This satire is taken to an amusing extreme when at the start of season two Quinn and Rachel get matching tattoos saying ‘money dick power’. It is things like this that make me wonder if in satirising the shallow fake-feminists in the entertainment industry the writers of Unreal are also trying to piss off the mens rights crowd. Meninists will probably hate this programme, though they might take pleasure in watching it conform to their ideas of how the world works. Two man-hating bitch sluts running things from a shadowy office could be quite enticing to people like that, so I’m guessing the writers are playing a bit of a prank with some of this stuff.
However, ultimately there is an important metaphor here about people running things from behind closed doors. We, the audience watching Everlasting, are absorbed by the melodrama but this is the theatrical product of people who are knowingly manipulating us. But at the same time there is no overt political agenda, or not a remotely consistent one, and there are a lot of power struggles and conflicts between the manipulators. So what we the public are seeing is the product not just of theatrics and fabrication, but also the infighting amongst those inside the circle of knowledge.
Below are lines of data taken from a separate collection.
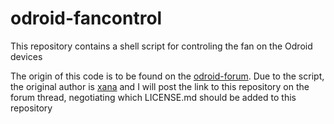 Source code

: odroid-fancontrol
=================

This repository contains a shell script for controling the fan on the Odroid devices

The origin of this code is to be found on the [odroid-forum](http://forum.odroid.com/viewtopic.php?f=83&t=6275).
Due to the script, the original author is [xana](http://forum.odroid.com/memberlist.php?mode=viewprofile&u=6691) and I will post the link to this repository on the forum thread, negotiating which LICENSE.md should be added to this repository



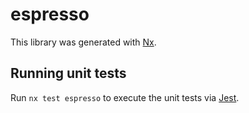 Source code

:# espresso

This library was generated with [Nx](https://nx.dev).

## Running unit tests

Run `nx test espresso` to execute the unit tests via [Jest](https://jestjs.io).

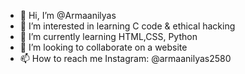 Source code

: - 👋 Hi, I’m @Armaanilyas
- 👀 I’m interested in learning C code & ethical hacking
- 🌱 I’m currently learning HTML,CSS, Python
- 💞️ I’m looking to collaborate on a website
- 📫 How to reach me Instagram: @armaanilyas2580


<!---
Armaanilyas/Armaanilyas is a ✨ special ✨ repository because its `README.md` (this file) appears on your GitHub profile.
You can click the Preview link to take a look at your changes.
--->

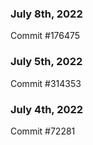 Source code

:### July 8th, 2022

Commit #176475

### July 5th, 2022

Commit #314353


### July 4th, 2022

Commit #72281
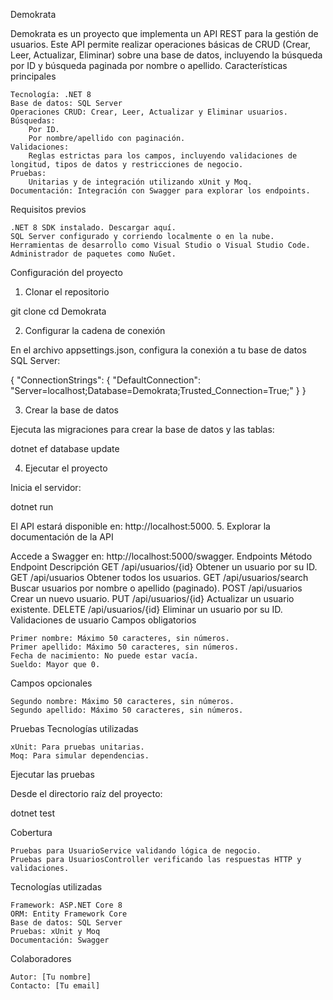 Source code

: Demokrata

Demokrata es un proyecto que implementa un API REST para la gestión de usuarios. Este API permite realizar operaciones básicas de CRUD (Crear, Leer, Actualizar, Eliminar) sobre una base de datos, incluyendo la búsqueda por ID y búsqueda paginada por nombre o apellido.
Características principales

    Tecnología: .NET 8
    Base de datos: SQL Server
    Operaciones CRUD: Crear, Leer, Actualizar y Eliminar usuarios.
    Búsquedas:
        Por ID.
        Por nombre/apellido con paginación.
    Validaciones:
        Reglas estrictas para los campos, incluyendo validaciones de longitud, tipos de datos y restricciones de negocio.
    Pruebas:
        Unitarias y de integración utilizando xUnit y Moq.
    Documentación: Integración con Swagger para explorar los endpoints.

Requisitos previos

    .NET 8 SDK instalado. Descargar aquí.
    SQL Server configurado y corriendo localmente o en la nube.
    Herramientas de desarrollo como Visual Studio o Visual Studio Code.
    Administrador de paquetes como NuGet.

Configuración del proyecto
1. Clonar el repositorio

git clone <URL del repositorio>
cd Demokrata

2. Configurar la cadena de conexión

En el archivo appsettings.json, configura la conexión a tu base de datos SQL Server:

{
  "ConnectionStrings": {
    "DefaultConnection": "Server=localhost;Database=Demokrata;Trusted_Connection=True;"
  }
}

3. Crear la base de datos

Ejecuta las migraciones para crear la base de datos y las tablas:

dotnet ef database update

4. Ejecutar el proyecto

Inicia el servidor:

dotnet run

El API estará disponible en: http://localhost:5000.
5. Explorar la documentación de la API

Accede a Swagger en: http://localhost:5000/swagger.
Endpoints
Método	Endpoint	Descripción
GET	/api/usuarios/{id}	Obtener un usuario por su ID.
GET	/api/usuarios	Obtener todos los usuarios.
GET	/api/usuarios/search	Buscar usuarios por nombre o apellido (paginado).
POST	/api/usuarios	Crear un nuevo usuario.
PUT	/api/usuarios/{id}	Actualizar un usuario existente.
DELETE	/api/usuarios/{id}	Eliminar un usuario por su ID.
Validaciones de usuario
Campos obligatorios

    Primer nombre: Máximo 50 caracteres, sin números.
    Primer apellido: Máximo 50 caracteres, sin números.
    Fecha de nacimiento: No puede estar vacía.
    Sueldo: Mayor que 0.

Campos opcionales

    Segundo nombre: Máximo 50 caracteres, sin números.
    Segundo apellido: Máximo 50 caracteres, sin números.

Pruebas
Tecnologías utilizadas

    xUnit: Para pruebas unitarias.
    Moq: Para simular dependencias.

Ejecutar las pruebas

Desde el directorio raíz del proyecto:

dotnet test

Cobertura

    Pruebas para UsuarioService validando lógica de negocio.
    Pruebas para UsuariosController verificando las respuestas HTTP y validaciones.

Tecnologías utilizadas

    Framework: ASP.NET Core 8
    ORM: Entity Framework Core
    Base de datos: SQL Server
    Pruebas: xUnit y Moq
    Documentación: Swagger

Colaboradores

    Autor: [Tu nombre]
    Contacto: [Tu email]
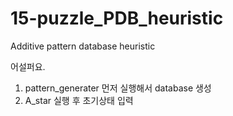 # 15-puzzle_PDB_heuristic
Additive pattern database heuristic

어설퍼요.

1. pattern_generater 먼저 실행해서 database 생성
2. A_star 실행 후 초기상태 입력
If that isn’t a metaphor for our political reality then I don’t know what is.
A common phrase that Quinn uses is ‘they know what they signed up for’, until one of the producers confronts her at the end of season one and points out that they have no idea. This is the producer who, upon finding out that Mary (the older woman in the clip) is on powerful mood stabilisers decides to switch them out for placebos. I won’t ruin what the outcome of that, but it’s really not good. In fact, it’s brutally sad. So this is a metaphor for our quasi-democratic society. We get to vote, but they’ll spy on everyone. We sign up for something to some extent but we’re not really aware of what we’re signing up for.
This is emphasised when in the second season there’s a public vote to pick two of the girls, and the suitor picks which one he wants to take for an ‘overnight date’ i.e. a boning session. Graham, while sliding into a hot tub with several of the women, explains that they can call, text, tweet and snapchat their votes. Later it is revealed that Quinn actually just picks the two girls and she tells Rachel that she doesn’t even know where that phone number goes. This is one of those moments where I think they are quite obviously crossing over into political commentary and not just satirising the world of reality TV production.
Stereotypes in Unreal
The use of stereotypes in Unreal is unusual and creative. Most prominently, the Jewish feminist stereotype, which they completely subvert and play with in ludicrous fashion. Rachel is gradually revealed to not be some man-hating progressive-minded manipulative bitch but is in reality an emotionally damaged young women who deep down just wants to be loved. She rebounds between different men across the two seasons but this isn’t because she’s a slut who sees men as disposable interests but because too many men keep falling in love with her. While she does some terrible things she often makes decisions where she is simply trying to do the right thing rather than live up to the demands and expectations of the show.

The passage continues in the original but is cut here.